Published 2018-12-09, 08:56 p/m
Updated 2018-12-09, 09:15 p/m
Investors: Are These 2 Retail Stocks the Next to Plummet?

Elevated consumer debt, rising interest rates, falling housing prices and stock markets.

These are all trends that are alive and well today, trends that serve to reduce consumers’ disposable income and feeling of wealth, thereby ultimately reducing consumer spending.

Given this backdrop, should investors bother investing in retail stocks or should they steer clear of them altogether?

Well, I’ve written about defensive names that I believe will do well, and also other differentiated retailers that have a broad product offering that are well positioned, but essentially I would be wary of retail stocks.

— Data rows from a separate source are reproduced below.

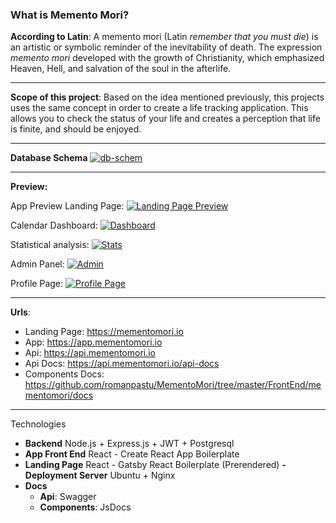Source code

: ### **What is Memento Mori?**
**According to Latin**: A memento mori (Latin *remember that you must die*) is an artistic or symbolic reminder of the inevitability of death. The expression *memento mori* developed with the growth of Christianity, which emphasized Heaven, Hell, and salvation of the soul in the afterlife.

------------


**Scope of this project**: Based on the idea mentioned previously, this projects uses the same concept in order to create a life tracking application. This allows you to check the status of your life and creates a perception that life is finite, and should be enjoyed.

------------
**Database Schema**
[![db-schem](https://github.com/romanpastu/MementoMori/blob/master/Database/db-schema.png?raw=true "db-schem")](https://github.com/romanpastu/MementoMori/blob/master/Database/db-schema.png?raw=true "db-schem")

------------

**Preview:**

App Preview Landing Page:
[![Landing Page Preview](https://i.imgur.com/23rtkPH.png "Landing Page Preview")](https://i.imgur.com/23rtkPH.png "Landing Page Preview")

Calendar Dashboard:
[![Dashboard](https://i.imgur.com/3A5TMNo.png "Dashboard")](https://i.imgur.com/3A5TMNo.png "Dashboard")

Statistical analysis:
[![Stats](https://i.imgur.com/PZctOY5.png "Stats")](https://i.imgur.com/PZctOY5.png "Stats")

Admin Panel:
[![Admin](https://i.imgur.com/JM3V1Da.png "Admin")](https://i.imgur.com/JM3V1Da.png "Admin")

Profile Page:
[![Profile Page](https://i.imgur.com/Eh8JEt5.png "Profile Page")](https://i.imgur.com/Eh8JEt5.png "Profile Page")


------------

**Urls**:

- Landing Page: https://mementomori.io
- App: https://app.mementomori.io
- Api: https://api.mementomori.io
- Api Docs: https://api.mementomori.io/api-docs
- Components Docs: https://github.com/romanpastu/MementoMori/tree/master/FrontEnd/mementomori/docs

------------

Technologies
- **Backend**
	 Node.js + Express.js + JWT + Postgresql
- **App Front End**
	React - Create React App Boilerplate
- **Landing Page**
	React - Gatsby React Boilerplate (Prerendered)
**- Deployment Server**
	Ubuntu + Nginx
- **Docs**
	- **Api**: Swagger
	- **Components**: JsDocs
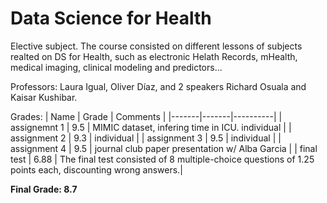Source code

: # Data Science for Health
Elective subject. The course consisted on different lessons of subjects realted on DS for Health, such as electronic Helath Records, mHealth, medical imaging, clinical modeling and predictors...

Professors: Laura Igual, Oliver Díaz, and 2 speakers Richard Osuala and Kaisar Kushibar.

Grades:
  | Name | Grade | Comments |
  |-------|-------|----------|
  | assignemnt 1 | 9.5  | MIMIC dataset, infering time in ICU. individual |
  | assignment 2 | 9.3  | individual |
  | assignment 3 | 9.5  | individual |
  | assignment 4 | 9.5  | journal club paper presentation w/ Alba Garcia |
  | final test   | 6.88 | The final test consisted of 8 multiple-choice questions of 1.25 points each, discounting wrong answers.|

**Final Grade: 8.7**
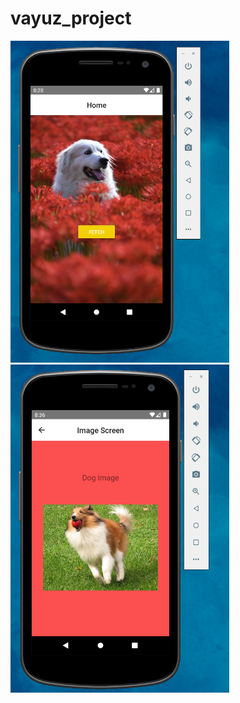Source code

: # vayuz_project
  <img src="https://github.com/nikj44/vayuz_project/blob/master/src/images/Capture.PNG" width="350" title="hover text">
  <img src="https://github.com/nikj44/vayuz_project/blob/master/src/images/Capture1.PNG" width="350" title="hover text">
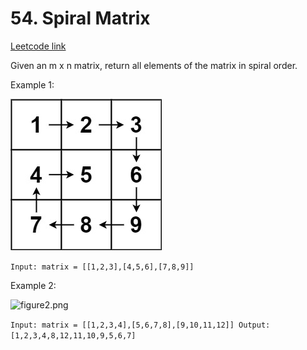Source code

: # 54. Spiral Matrix
[Leetcode link](https://leetcode.com/problems/spiral-matrix/)

Given an m x n matrix, return all elements of the matrix in spiral order.

Example 1:

![img.png](img.png)

`Input: matrix = [[1,2,3],[4,5,6],[7,8,9]]
`

Example 2:

![figure2.png](https://assets.leetcode.com/uploads/2020/11/13/spiral.jpg)

`Input: matrix = [[1,2,3,4],[5,6,7,8],[9,10,11,12]]
Output: [1,2,3,4,8,12,11,10,9,5,6,7]`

Here are two that I would especially stay away from, as they might be the next to fall hard.

Canada Goose Holdings Inc (TSX:GOOS)(NYSE:GOOS)

Bucking the trend, Canada Goose stock is trading 112% higher compared to a year ago, as the company has continued to post solid results.

But Canada Goose stock hit another high on November 16, closing at $92.18 in what I believe will prove to be the beginning of sharp downside in the stock, which is now trading 8.5% from that high.

As Canada Goose stock is trading at sky high valuations of 67 times this year’s expected earnings and 53 times 2020 earnings. And although current earnings EPS growth rates are over 50% and have been adjusted upwards after the company’s latest results, the risks are mounting, and this valuation will not be forgiving, as we have seen many examples of when growth rates slow and/or disappoint.

So if you are of the view, as I am, that consumers will be reigning in their spending, Canada Goose, as a premium retailer selling premium-priced merchandise trading at lofty valuations, will suffer.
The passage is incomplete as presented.